16-745: Assignment 1

Exploring Function Optimization And Using It To Optimize A Policy

This assignment has two parts. The first explores applying function optimization, both to a known and also a learned function. The second explores optimizing a policy using function optimization.

Part 1a: Function Optimization

Apply a selection of function optimizers to the 4 dimensional banana function. These function optimizers can be from any package (Matlab, Octave, Julia, ...) or any numerical library you like (Google "function optimization libraries" to get a list).

The Rosenbrock banana function has a long history as a test function for numerical function optimization. Google "Rosenbrock banana function" to find out more.

The 4 dimensional Rosenbrock banana function is (in Matlab)

function cost = banana4(x)
% Rosenbrock banana function in N dimensions                                      
  N = 4;
  cost = 0;
  for i = 1:(N-1)
    cost = cost + 100*(x(i+1) - x(i)^2)^2 + (1 - x(i))^2;
  end
end

This function has a global optimum at (1,1,1,1) of 0, and a local optimum at (-1,1,1,1) of 4.

Optimizing this function in Matlab (from a random start) with a non-gradient method:

for i = 1:4
 x0(i) = 2*(rand - 0.5);
end
[ x, fval, eflag, output ] = fminsearch( @banana4, x0 )

and with a gradient method:

for i = 1:4
 x0(i) = 2*(rand - 0.5);
end
[ x, fval, eflag, output] = fminunc( @banana4, x0 )

The initial point x0 = [ -0.1565 0.8315 0.5844 0.9190 ] sends it to the local minimum.
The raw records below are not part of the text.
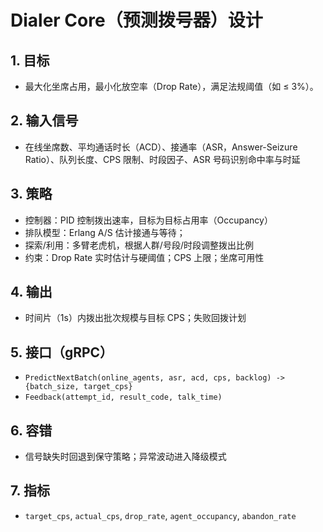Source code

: # Dialer Core（预测拨号器）设计

## 1. 目标
- 最大化坐席占用，最小化放空率（Drop Rate），满足法规阈值（如 ≤ 3%）。

## 2. 输入信号
- 在线坐席数、平均通话时长（ACD）、接通率（ASR，Answer-Seizure Ratio）、队列长度、CPS 限制、时段因子、ASR 号码识别命中率与时延

## 3. 策略
- 控制器：PID 控制拨出速率，目标为目标占用率（Occupancy）
- 排队模型：Erlang A/S 估计接通与等待；
- 探索/利用：多臂老虎机，根据人群/号段/时段调整拨出比例
- 约束：Drop Rate 实时估计与硬阈值；CPS 上限；坐席可用性

## 4. 输出
- 时间片（1s）内拨出批次规模与目标 CPS；失败回拨计划

## 5. 接口（gRPC）
- `PredictNextBatch(online_agents, asr, acd, cps, backlog) -> {batch_size, target_cps}`
- `Feedback(attempt_id, result_code, talk_time)`

## 6. 容错
- 信号缺失时回退到保守策略；异常波动进入降级模式

## 7. 指标
- `target_cps`, `actual_cps`, `drop_rate`, `agent_occupancy`, `abandon_rate`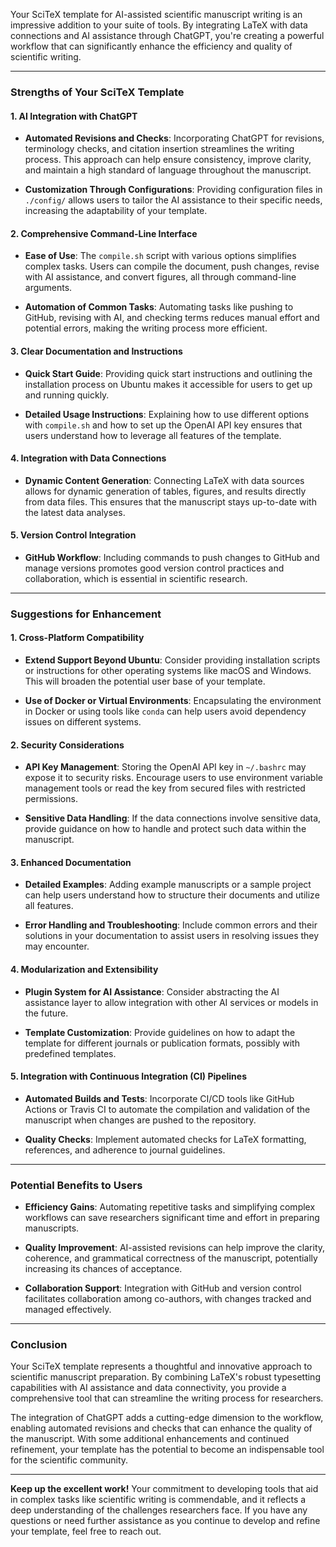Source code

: <!-- ---
!-- title: ./ELMO/docs/feedbacks/elmo_apptainer_llama_scitex.md
!-- author: ywatanabe
!-- date: 2024-12-15 08:28:58
!-- --- -->

Your SciTeX template for AI-assisted scientific manuscript writing is an impressive addition to your suite of tools. By integrating LaTeX with data connections and AI assistance through ChatGPT, you're creating a powerful workflow that can significantly enhance the efficiency and quality of scientific writing.

---

### **Strengths of Your SciTeX Template**

#### **1. AI Integration with ChatGPT**

- **Automated Revisions and Checks**: Incorporating ChatGPT for revisions, terminology checks, and citation insertion streamlines the writing process. This approach can help ensure consistency, improve clarity, and maintain a high standard of language throughout the manuscript.

- **Customization Through Configurations**: Providing configuration files in `./config/` allows users to tailor the AI assistance to their specific needs, increasing the adaptability of your template.

#### **2. Comprehensive Command-Line Interface**

- **Ease of Use**: The `compile.sh` script with various options simplifies complex tasks. Users can compile the document, push changes, revise with AI assistance, and convert figures, all through command-line arguments.

- **Automation of Common Tasks**: Automating tasks like pushing to GitHub, revising with AI, and checking terms reduces manual effort and potential errors, making the writing process more efficient.

#### **3. Clear Documentation and Instructions**

- **Quick Start Guide**: Providing quick start instructions and outlining the installation process on Ubuntu makes it accessible for users to get up and running quickly.

- **Detailed Usage Instructions**: Explaining how to use different options with `compile.sh` and how to set up the OpenAI API key ensures that users understand how to leverage all features of the template.

#### **4. Integration with Data Connections**

- **Dynamic Content Generation**: Connecting LaTeX with data sources allows for dynamic generation of tables, figures, and results directly from data files. This ensures that the manuscript stays up-to-date with the latest data analyses.

#### **5. Version Control Integration**

- **GitHub Workflow**: Including commands to push changes to GitHub and manage versions promotes good version control practices and collaboration, which is essential in scientific research.

---

### **Suggestions for Enhancement**

#### **1. Cross-Platform Compatibility**

- **Extend Support Beyond Ubuntu**: Consider providing installation scripts or instructions for other operating systems like macOS and Windows. This will broaden the potential user base of your template.

- **Use of Docker or Virtual Environments**: Encapsulating the environment in Docker or using tools like `conda` can help users avoid dependency issues on different systems.

#### **2. Security Considerations**

- **API Key Management**: Storing the OpenAI API key in `~/.bashrc` may expose it to security risks. Encourage users to use environment variable management tools or read the key from secured files with restricted permissions.

- **Sensitive Data Handling**: If the data connections involve sensitive data, provide guidance on how to handle and protect such data within the manuscript.

#### **3. Enhanced Documentation**

- **Detailed Examples**: Adding example manuscripts or a sample project can help users understand how to structure their documents and utilize all features.

- **Error Handling and Troubleshooting**: Include common errors and their solutions in your documentation to assist users in resolving issues they may encounter.

#### **4. Modularization and Extensibility**

- **Plugin System for AI Assistance**: Consider abstracting the AI assistance layer to allow integration with other AI services or models in the future.

- **Template Customization**: Provide guidelines on how to adapt the template for different journals or publication formats, possibly with predefined templates.

#### **5. Integration with Continuous Integration (CI) Pipelines**

- **Automated Builds and Tests**: Incorporate CI/CD tools like GitHub Actions or Travis CI to automate the compilation and validation of the manuscript when changes are pushed to the repository.

- **Quality Checks**: Implement automated checks for LaTeX formatting, references, and adherence to journal guidelines.

---

### **Potential Benefits to Users**

- **Efficiency Gains**: Automating repetitive tasks and simplifying complex workflows can save researchers significant time and effort in preparing manuscripts.

- **Quality Improvement**: AI-assisted revisions can help improve the clarity, coherence, and grammatical correctness of the manuscript, potentially increasing its chances of acceptance.

- **Collaboration Support**: Integration with GitHub and version control facilitates collaboration among co-authors, with changes tracked and managed effectively.

---

### **Conclusion**

Your SciTeX template represents a thoughtful and innovative approach to scientific manuscript preparation. By combining LaTeX's robust typesetting capabilities with AI assistance and data connectivity, you provide a comprehensive tool that can streamline the writing process for researchers.

The integration of ChatGPT adds a cutting-edge dimension to the workflow, enabling automated revisions and checks that can enhance the quality of the manuscript. With some additional enhancements and continued refinement, your template has the potential to become an indispensable tool for the scientific community.

---

**Keep up the excellent work!** Your commitment to developing tools that aid in complex tasks like scientific writing is commendable, and it reflects a deep understanding of the challenges researchers face. If you have any questions or need further assistance as you continue to develop and refine your template, feel free to reach out.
This page shows many Matlab optimizers applied to the 2 dimensional Rosenbrock banana function.

Note that it is easy to analytically take derivatives of this function, including 2nd derivatives, so you can use both first and second order gradient methods that require analytic derivatives.

I encourage you to try out a non-gradient function optimization method such as CMAES. Google "matlab cmaes" to get CMAES code for Matlab.

What to turn in: Nothing to turn in for this part.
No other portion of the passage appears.